◆ **Work item**:
Using the listing below, please print exactly the lines from the one with "4. Contact support" through the one with "Slide 1: Introduction to Symmetric Indexing". Leave out every picture.

◆ **Supplied records**:
******************************

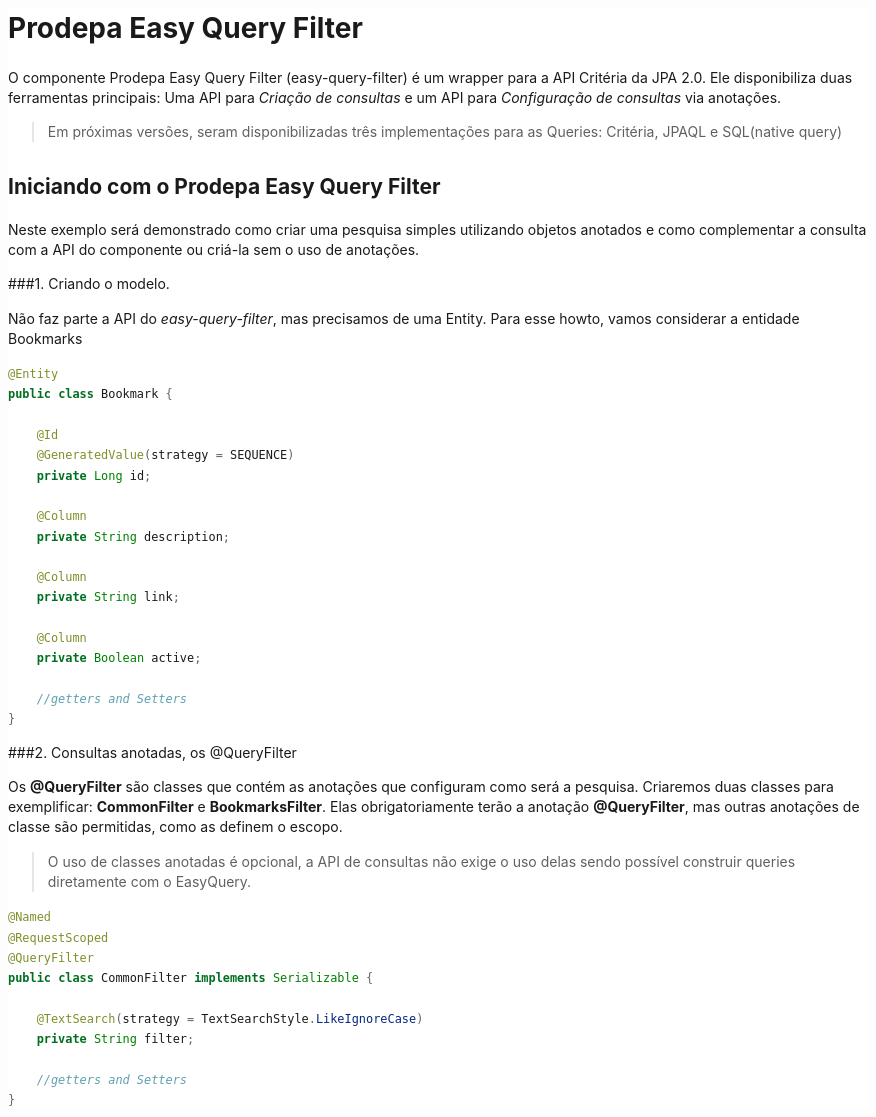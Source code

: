 Prodepa Easy Query Filter
=======================

O componente Prodepa Easy Query Filter (easy-query-filter) é um wrapper para a API Critéria da JPA 2.0.
Ele disponibiliza duas ferramentas principais: Uma API para *Criação de consultas* e um API para *Configuração de consultas* via anotações. 

> Em próximas versões, seram disponibilizadas três implementações para as Queries: Critéria, JPAQL e SQL(native query)

Iniciando com o Prodepa Easy Query Filter
--------------------------------

Neste exemplo será demonstrado como criar uma pesquisa simples utilizando objetos anotados e como complementar a consulta com a API do 
componente ou criá-la sem o uso de anotações. 

###1. Criando o modelo.
	
Não faz parte a API do *easy-query-filter*, mas precisamos de uma Entity. Para esse howto, vamos considerar a entidade Bookmarks
	
```java
@Entity
public class Bookmark {

	@Id
	@GeneratedValue(strategy = SEQUENCE)
	private Long id;
	
	@Column
	private String description;
	
	@Column
	private String link;
	
	@Column
	private Boolean active;
	
	//getters and Setters	
}
```	

###2. Consultas anotadas, os @QueryFilter

Os **@QueryFilter** são classes que contém as anotações que configuram como será a pesquisa. Criaremos duas classes para exemplificar: 
**CommonFilter** e **BookmarksFilter**.
Elas obrigatoriamente terão a anotação **@QueryFilter**, mas outras anotações de classe são permitidas, como as definem o escopo.

>O uso de classes anotadas é opcional, a API de consultas não exige o uso delas sendo possível construir queries diretamente com o EasyQuery. 


```java
@Named
@RequestScoped
@QueryFilter
public class CommonFilter implements Serializable {
	
    @TextSearch(strategy = TextSearchStyle.LikeIgnoreCase)
    private String filter;

	//getters and Setters	
}
```

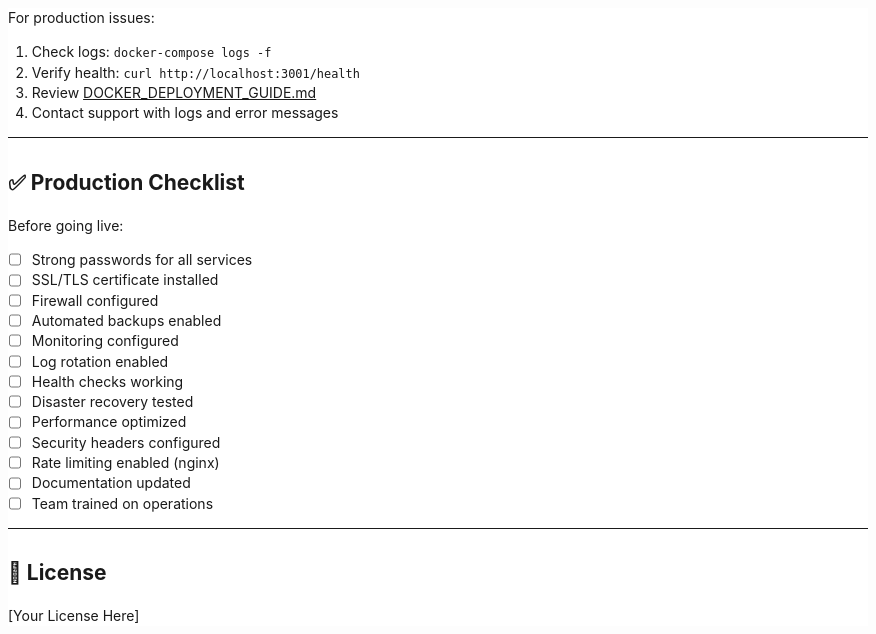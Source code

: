 For production issues:
1. Check logs: `docker-compose logs -f`
2. Verify health: `curl http://localhost:3001/health`
3. Review [DOCKER_DEPLOYMENT_GUIDE.md](./DOCKER_DEPLOYMENT_GUIDE.md)
4. Contact support with logs and error messages

---

## ✅ Production Checklist

Before going live:

- [ ] Strong passwords for all services
- [ ] SSL/TLS certificate installed
- [ ] Firewall configured
- [ ] Automated backups enabled
- [ ] Monitoring configured
- [ ] Log rotation enabled
- [ ] Health checks working
- [ ] Disaster recovery tested
- [ ] Performance optimized
- [ ] Security headers configured
- [ ] Rate limiting enabled (nginx)
- [ ] Documentation updated
- [ ] Team trained on operations

---

## 📄 License

[Your License Here]

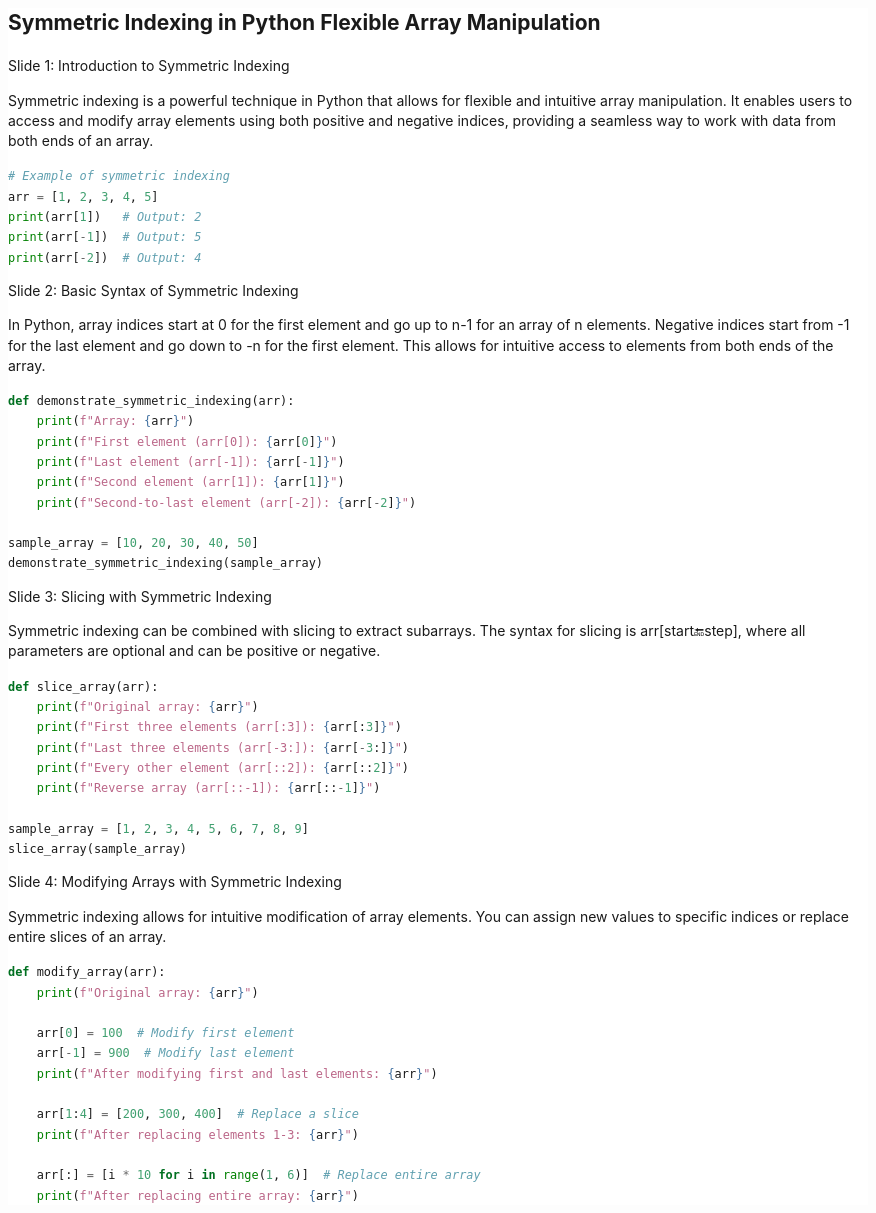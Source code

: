 ## Symmetric Indexing in Python Flexible Array Manipulation
Slide 1: Introduction to Symmetric Indexing

Symmetric indexing is a powerful technique in Python that allows for flexible and intuitive array manipulation. It enables users to access and modify array elements using both positive and negative indices, providing a seamless way to work with data from both ends of an array.

```python
# Example of symmetric indexing
arr = [1, 2, 3, 4, 5]
print(arr[1])   # Output: 2
print(arr[-1])  # Output: 5
print(arr[-2])  # Output: 4
```

Slide 2: Basic Syntax of Symmetric Indexing

In Python, array indices start at 0 for the first element and go up to n-1 for an array of n elements. Negative indices start from -1 for the last element and go down to -n for the first element. This allows for intuitive access to elements from both ends of the array.

```python
def demonstrate_symmetric_indexing(arr):
    print(f"Array: {arr}")
    print(f"First element (arr[0]): {arr[0]}")
    print(f"Last element (arr[-1]): {arr[-1]}")
    print(f"Second element (arr[1]): {arr[1]}")
    print(f"Second-to-last element (arr[-2]): {arr[-2]}")

sample_array = [10, 20, 30, 40, 50]
demonstrate_symmetric_indexing(sample_array)
```

Slide 3: Slicing with Symmetric Indexing

Symmetric indexing can be combined with slicing to extract subarrays. The syntax for slicing is arr\[start:end:step\], where all parameters are optional and can be positive or negative.

```python
def slice_array(arr):
    print(f"Original array: {arr}")
    print(f"First three elements (arr[:3]): {arr[:3]}")
    print(f"Last three elements (arr[-3:]): {arr[-3:]}")
    print(f"Every other element (arr[::2]): {arr[::2]}")
    print(f"Reverse array (arr[::-1]): {arr[::-1]}")

sample_array = [1, 2, 3, 4, 5, 6, 7, 8, 9]
slice_array(sample_array)
```

Slide 4: Modifying Arrays with Symmetric Indexing

Symmetric indexing allows for intuitive modification of array elements. You can assign new values to specific indices or replace entire slices of an array.

```python
def modify_array(arr):
    print(f"Original array: {arr}")
    
    arr[0] = 100  # Modify first element
    arr[-1] = 900  # Modify last element
    print(f"After modifying first and last elements: {arr}")
    
    arr[1:4] = [200, 300, 400]  # Replace a slice
    print(f"After replacing elements 1-3: {arr}")
    
    arr[:] = [i * 10 for i in range(1, 6)]  # Replace entire array
    print(f"After replacing entire array: {arr}")

```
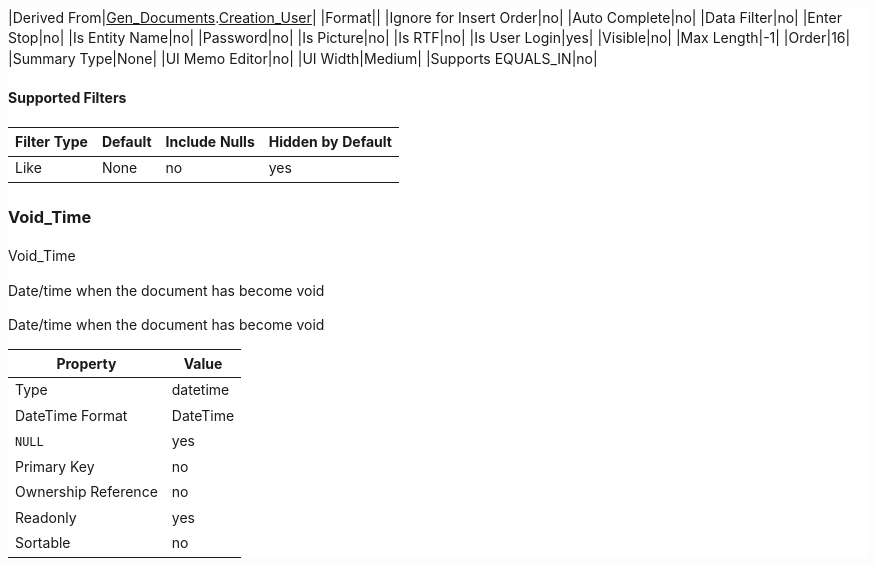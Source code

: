 |Derived From|[Gen_Documents](Gen_Documents.md).[Creation_User](Gen_Documents.md#creation_user)|
|Format||
|Ignore for Insert Order|no|
|Auto Complete|no|
|Data Filter|no|
|Enter Stop|no|
|Is Entity Name|no|
|Password|no|
|Is Picture|no|
|Is RTF|no|
|Is User Login|yes|
|Visible|no|
|Max Length|-1|
|Order|16|
|Summary Type|None|
|UI Memo Editor|no|
|UI Width|Medium|
|Supports EQUALS_IN|no|

#### Supported Filters

| Filter Type | Default |Include Nulls | Hidden by Default |
| - | - | - | - |
|Like|None|no|yes|

### Void_Time


Void_Time


Date/time when the document has become void


Date/time when the document has become void

| Property | Value |
| - | - |
|Type|datetime|
|DateTime Format|DateTime|
|`NULL`|yes|
|Primary Key|no|
|Ownership Reference|no|
|Readonly|yes|
|Sortable|no|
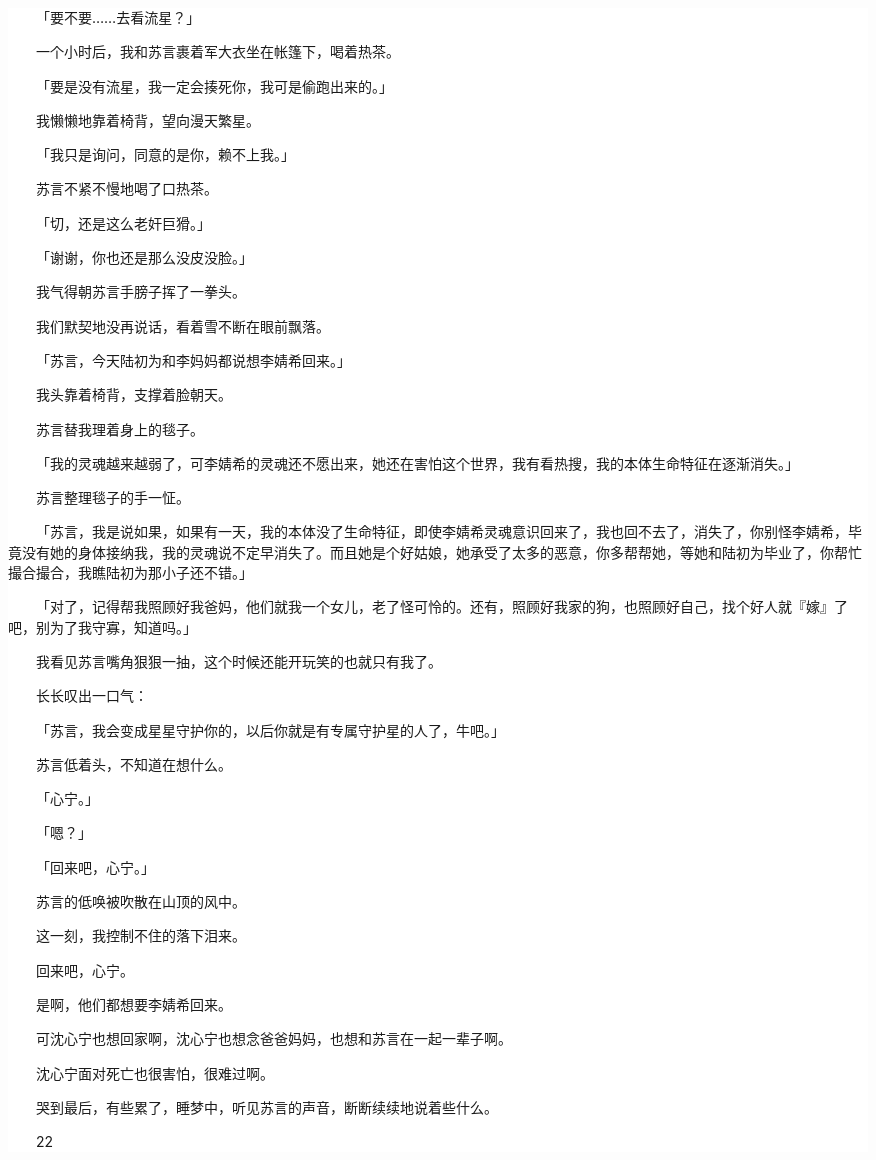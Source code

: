 &emsp;&emsp;「要不要……去看流星？」  
  
&emsp;&emsp;一个小时后，我和苏言裹着军大衣坐在帐篷下，喝着热茶。  
  
&emsp;&emsp;「要是没有流星，我一定会揍死你，我可是偷跑出来的。」  
  
&emsp;&emsp;我懒懒地靠着椅背，望向漫天繁星。  
  
&emsp;&emsp;「我只是询问，同意的是你，赖不上我。」  
  
&emsp;&emsp;苏言不紧不慢地喝了口热茶。  
  
&emsp;&emsp;「切，还是这么老奸巨猾。」  
  
&emsp;&emsp;「谢谢，你也还是那么没皮没脸。」  
  
&emsp;&emsp;我气得朝苏言手膀子挥了一拳头。  
  
&emsp;&emsp;我们默契地没再说话，看着雪不断在眼前飘落。  
  
&emsp;&emsp;「苏言，今天陆初为和李妈妈都说想李婧希回来。」  
  
&emsp;&emsp;我头靠着椅背，支撑着脸朝天。  
  
&emsp;&emsp;苏言替我理着身上的毯子。  
  
&emsp;&emsp;「我的灵魂越来越弱了，可李婧希的灵魂还不愿出来，她还在害怕这个世界，我有看热搜，我的本体生命特征在逐渐消失。」  
  
&emsp;&emsp;苏言整理毯子的手一怔。  
  
&emsp;&emsp;「苏言，我是说如果，如果有一天，我的本体没了生命特征，即使李婧希灵魂意识回来了，我也回不去了，消失了，你别怪李婧希，毕竟没有她的身体接纳我，我的灵魂说不定早消失了。而且她是个好姑娘，她承受了太多的恶意，你多帮帮她，等她和陆初为毕业了，你帮忙撮合撮合，我瞧陆初为那小子还不错。」  
  
&emsp;&emsp;「对了，记得帮我照顾好我爸妈，他们就我一个女儿，老了怪可怜的。还有，照顾好我家的狗，也照顾好自己，找个好人就『嫁』了吧，别为了我守寡，知道吗。」  
  
&emsp;&emsp;我看见苏言嘴角狠狠一抽，这个时候还能开玩笑的也就只有我了。  
  
&emsp;&emsp;长长叹出一口气：  
  
&emsp;&emsp;「苏言，我会变成星星守护你的，以后你就是有专属守护星的人了，牛吧。」  
  
&emsp;&emsp;苏言低着头，不知道在想什么。  
  
&emsp;&emsp;「心宁。」  
  
&emsp;&emsp;「嗯？」  
  
&emsp;&emsp;「回来吧，心宁。」  
  
&emsp;&emsp;苏言的低唤被吹散在山顶的风中。  
  
&emsp;&emsp;这一刻，我控制不住的落下泪来。  
  
&emsp;&emsp;回来吧，心宁。  
  
&emsp;&emsp;是啊，他们都想要李婧希回来。  
  
&emsp;&emsp;可沈心宁也想回家啊，沈心宁也想念爸爸妈妈，也想和苏言在一起一辈子啊。  
  
&emsp;&emsp;沈心宁面对死亡也很害怕，很难过啊。  
  
&emsp;&emsp;哭到最后，有些累了，睡梦中，听见苏言的声音，断断续续地说着些什么。  
  
&emsp;&emsp;22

******************************

◆ **Answer for this exercise**:
4. Contact support with logs and error messages

---

## ✅ Production Checklist

Before going live:

- [ ] Strong passwords for all services
- [ ] SSL/TLS certificate installed
- [ ] Firewall configured
- [ ] Automated backups enabled
- [ ] Monitoring configured
- [ ] Log rotation enabled
- [ ] Health checks working
- [ ] Disaster recovery tested
- [ ] Performance optimized
- [ ] Security headers configured
- [ ] Rate limiting enabled (nginx)
- [ ] Documentation updated
- [ ] Team trained on operations

---

## 📄 License

[Your License Here]

Source code

: ## Symmetric Indexing in Python Flexible Array Manipulation
Slide 1: Introduction to Symmetric Indexing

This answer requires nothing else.